Choosing the winning design

The selection of the design was not the outcome of an orthodox architectural competition. Instead, an advisory committee was convened, with six experts nominated by the EU member states, two nominees of the Brussels regional government, two nominees from the Brussels commune and two from the European Commission (Alain Scribain, a director for administration, and Gabor Zupko of the Office for Infrastructure and Logistics in Brussels).
They advised the regional government on five designs short-listed last year from 35 applicants.
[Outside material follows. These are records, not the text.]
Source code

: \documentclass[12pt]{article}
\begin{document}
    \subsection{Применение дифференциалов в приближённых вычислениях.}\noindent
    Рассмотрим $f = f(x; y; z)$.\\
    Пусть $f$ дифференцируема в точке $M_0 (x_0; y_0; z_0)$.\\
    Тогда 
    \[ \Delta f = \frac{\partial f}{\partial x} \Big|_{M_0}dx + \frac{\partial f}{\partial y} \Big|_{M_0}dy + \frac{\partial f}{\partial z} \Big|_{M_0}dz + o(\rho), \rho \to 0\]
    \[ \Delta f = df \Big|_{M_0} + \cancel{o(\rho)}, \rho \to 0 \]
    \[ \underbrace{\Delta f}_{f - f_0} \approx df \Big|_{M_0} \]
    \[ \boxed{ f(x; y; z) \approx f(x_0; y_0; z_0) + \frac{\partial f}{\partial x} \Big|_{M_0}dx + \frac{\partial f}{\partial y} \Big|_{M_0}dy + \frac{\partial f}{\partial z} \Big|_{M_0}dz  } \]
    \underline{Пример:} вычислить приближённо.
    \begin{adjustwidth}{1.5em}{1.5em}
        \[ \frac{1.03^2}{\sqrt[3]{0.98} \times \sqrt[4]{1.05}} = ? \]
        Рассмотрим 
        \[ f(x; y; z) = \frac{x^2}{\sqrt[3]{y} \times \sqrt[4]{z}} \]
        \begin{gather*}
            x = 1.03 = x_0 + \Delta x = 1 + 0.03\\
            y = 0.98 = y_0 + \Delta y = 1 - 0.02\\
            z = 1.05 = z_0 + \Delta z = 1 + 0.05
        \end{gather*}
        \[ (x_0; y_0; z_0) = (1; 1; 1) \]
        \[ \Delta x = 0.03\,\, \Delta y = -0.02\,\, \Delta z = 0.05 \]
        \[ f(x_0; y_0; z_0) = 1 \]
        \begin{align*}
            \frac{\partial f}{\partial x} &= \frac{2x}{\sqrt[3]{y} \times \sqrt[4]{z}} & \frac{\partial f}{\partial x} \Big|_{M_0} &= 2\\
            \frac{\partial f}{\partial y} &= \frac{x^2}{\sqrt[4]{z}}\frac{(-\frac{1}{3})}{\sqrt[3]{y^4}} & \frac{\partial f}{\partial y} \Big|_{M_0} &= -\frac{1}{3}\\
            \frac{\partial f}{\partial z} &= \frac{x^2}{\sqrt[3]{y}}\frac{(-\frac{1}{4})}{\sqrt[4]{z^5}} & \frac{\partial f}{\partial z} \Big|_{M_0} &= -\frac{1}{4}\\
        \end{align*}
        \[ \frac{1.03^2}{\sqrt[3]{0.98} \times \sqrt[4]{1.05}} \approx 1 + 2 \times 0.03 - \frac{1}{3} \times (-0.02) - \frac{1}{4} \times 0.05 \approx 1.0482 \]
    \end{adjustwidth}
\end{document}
The regional government chose a design by a French-Belgian-British team of architects and engineers: Christian de Portzamparc, architect of l'Opéra Bastille in Paris and the LVMH tower in New York; Wirtz International, a Belgian team of landscape architects; Coteba Belgium, an engineering and project management firm; and the UK-based architecture and engineering firm Ove Arup.

The runners-up were:

  • The Office for Metropolitan Architecture, famed as the architectural practice founded by Dutch architect Rem Koolhaas, conceived of the rue de la Loi as a triumphal avenue with a series of classical buildings.
  • The Belgian practice of Xaveer de Geyter put forward a design which envisaged most of the desired office space in towers just north of the chaussée d'Etterbeek.
  • JDS Architects, with offices in Denmark and Belgium, proposed a series of towers spread along the length of rue de la Loi.
  • The design of Fletcher Priest Architects (FPA), a London-based firm with offices in Riga and Cologne, emphasised the streets that cross rue de la Loi, and how they would be integrated into the plan.
  • The FPA design and the winning design were the only ones on the shortlist that did not want to put the traffic in a tunnel between the bridge over the chaussee d'Etterbeek and the inner ring-road. The regional government's estimate was that creating a tunnel would cost €20 million.